Find every line of the records that has "RazorPagesMovieContext" and return it.

[Stored records]
==============================

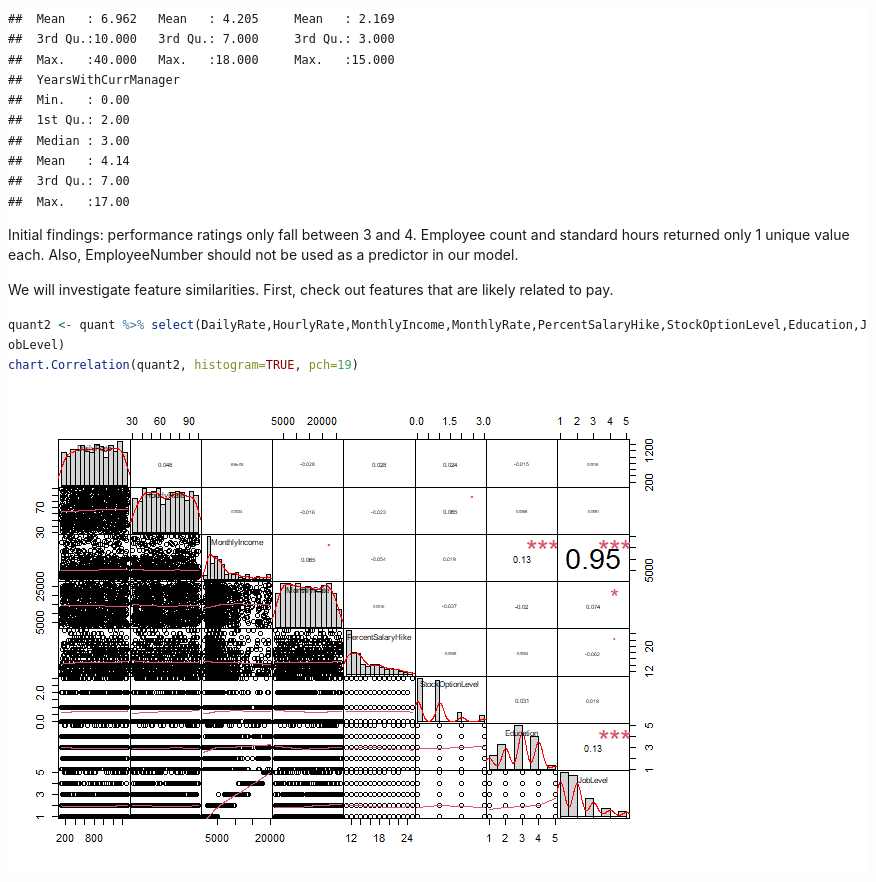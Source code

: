     ##  Mean   : 6.962   Mean   : 4.205     Mean   : 2.169         
    ##  3rd Qu.:10.000   3rd Qu.: 7.000     3rd Qu.: 3.000         
    ##  Max.   :40.000   Max.   :18.000     Max.   :15.000         
    ##  YearsWithCurrManager
    ##  Min.   : 0.00       
    ##  1st Qu.: 2.00       
    ##  Median : 3.00       
    ##  Mean   : 4.14       
    ##  3rd Qu.: 7.00       
    ##  Max.   :17.00

Initial findings: performance ratings only fall between 3 and 4.
Employee count and standard hours returned only 1 unique value each.
Also, EmployeeNumber should not be used as a predictor in our model.

We will investigate feature similarities. First, check out features that
are likely related to pay.

``` r
quant2 <- quant %>% select(DailyRate,HourlyRate,MonthlyIncome,MonthlyRate,PercentSalaryHike,StockOptionLevel,Education,JobLevel)
chart.Correlation(quant2, histogram=TRUE, pch=19)
```

![](Employee_Attrition_Prediction_files/figure-gfm/unnamed-chunk-6-1.png)
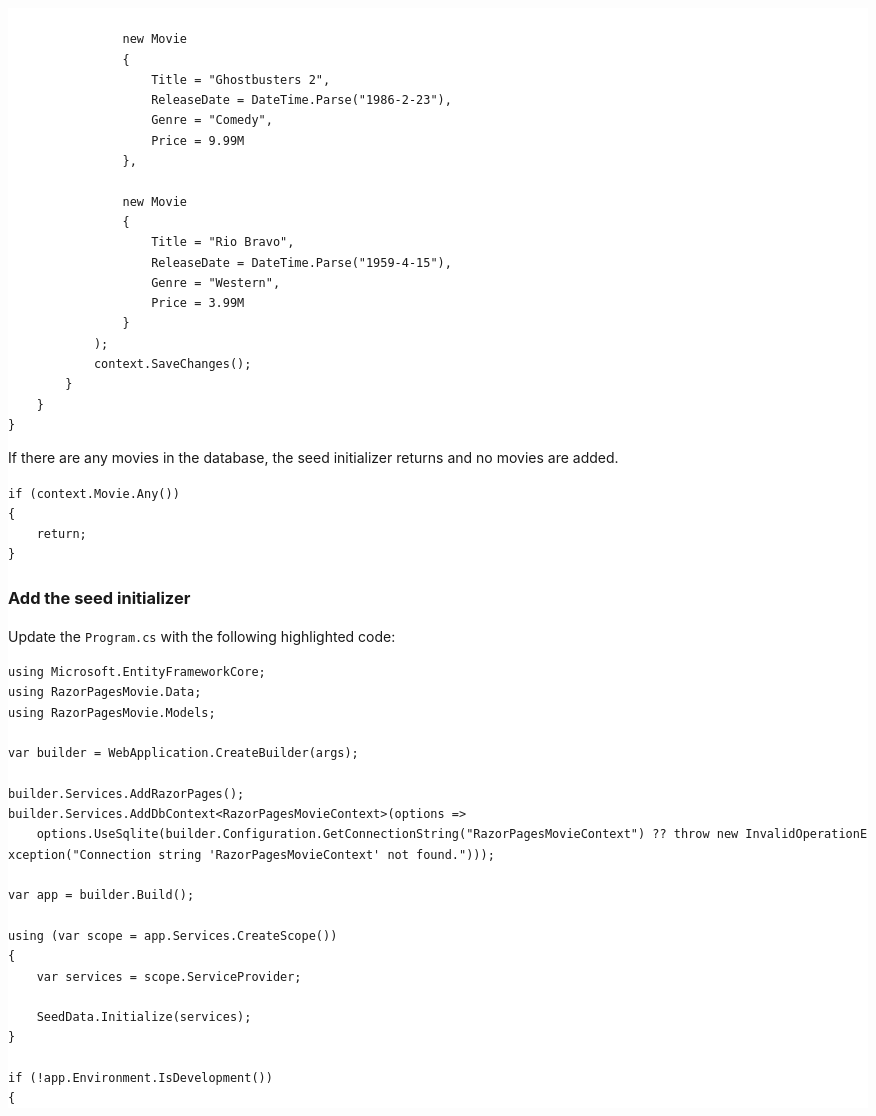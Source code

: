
 ``` 

                new Movie
                {
                    Title = "Ghostbusters 2",
                    ReleaseDate = DateTime.Parse("1986-2-23"),
                    Genre = "Comedy",
                    Price = 9.99M
                },

                new Movie
                {
                    Title = "Rio Bravo",
                    ReleaseDate = DateTime.Parse("1959-4-15"),
                    Genre = "Western",
                    Price = 3.99M
                }
            );
            context.SaveChanges();
        }
    }
}
```

If there are any movies in the database, the seed initializer returns
and no movies are added.





``` 
if (context.Movie.Any())
{
    return;
}
```



### Add the seed initializer



Update the `Program.cs` with the following highlighted code:


``` 
using Microsoft.EntityFrameworkCore;
using RazorPagesMovie.Data;
using RazorPagesMovie.Models;

var builder = WebApplication.CreateBuilder(args);

builder.Services.AddRazorPages();
builder.Services.AddDbContext<RazorPagesMovieContext>(options =>
    options.UseSqlite(builder.Configuration.GetConnectionString("RazorPagesMovieContext") ?? throw new InvalidOperationException("Connection string 'RazorPagesMovieContext' not found.")));

var app = builder.Build();

using (var scope = app.Services.CreateScope())
{
    var services = scope.ServiceProvider;

    SeedData.Initialize(services);
}

if (!app.Environment.IsDevelopment())
{
```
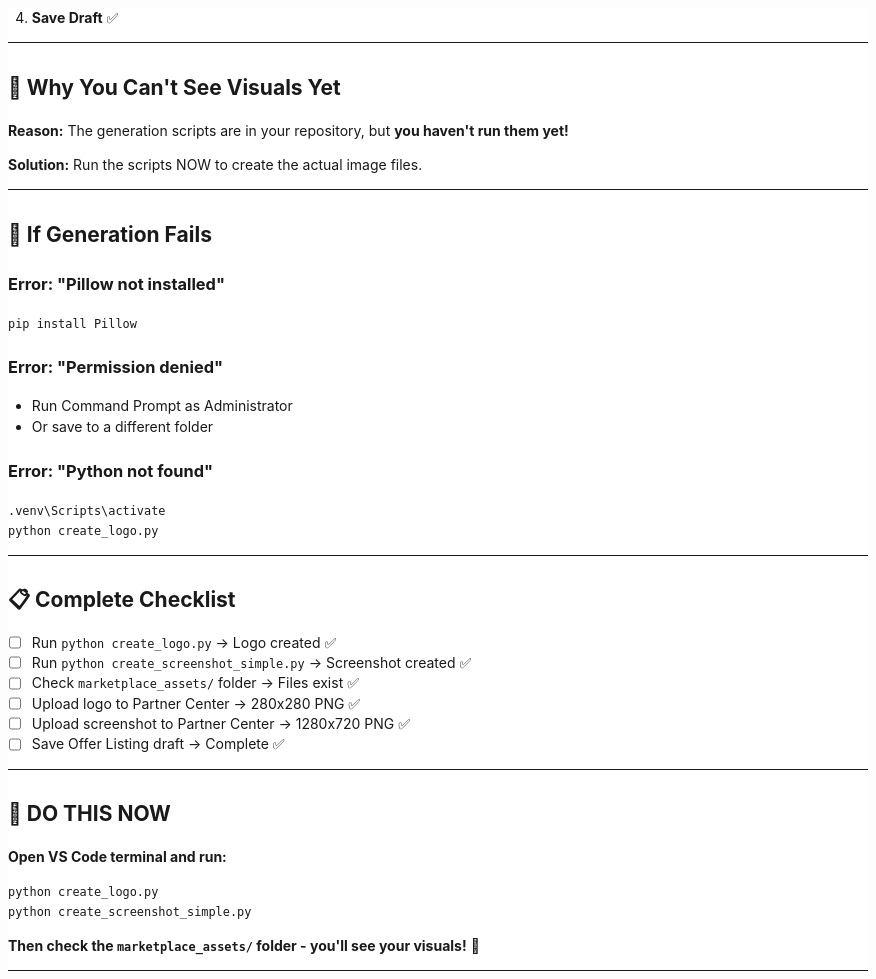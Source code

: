 4. **Save Draft** ✅

---

## 🎯 Why You Can't See Visuals Yet

**Reason:** The generation scripts are in your repository, but **you haven't run them yet!**

**Solution:** Run the scripts NOW to create the actual image files.

---

## 🔧 If Generation Fails

### **Error: "Pillow not installed"**
```cmd
pip install Pillow
```

### **Error: "Permission denied"**
- Run Command Prompt as Administrator
- Or save to a different folder

### **Error: "Python not found"**
```cmd
.venv\Scripts\activate
python create_logo.py
```

---

## 📋 Complete Checklist

- [ ] Run `python create_logo.py` → Logo created ✅
- [ ] Run `python create_screenshot_simple.py` → Screenshot created ✅
- [ ] Check `marketplace_assets/` folder → Files exist ✅
- [ ] Upload logo to Partner Center → 280x280 PNG ✅
- [ ] Upload screenshot to Partner Center → 1280x720 PNG ✅
- [ ] Save Offer Listing draft → Complete ✅

---

## 🚀 DO THIS NOW

**Open VS Code terminal and run:**

```cmd
python create_logo.py
python create_screenshot_simple.py
```

**Then check the `marketplace_assets/` folder - you'll see your visuals!** 🎨

---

==============================

__RESPONSE FOR THIS EXERCISE__.
builder.Services.AddDbContext<RazorPagesMovieContext>(options =>
    options.UseSqlite(builder.Configuration.GetConnectionString("RazorPagesMovieContext") ?? throw new InvalidOperationException("Connection string 'RazorPagesMovieContext' not found.")));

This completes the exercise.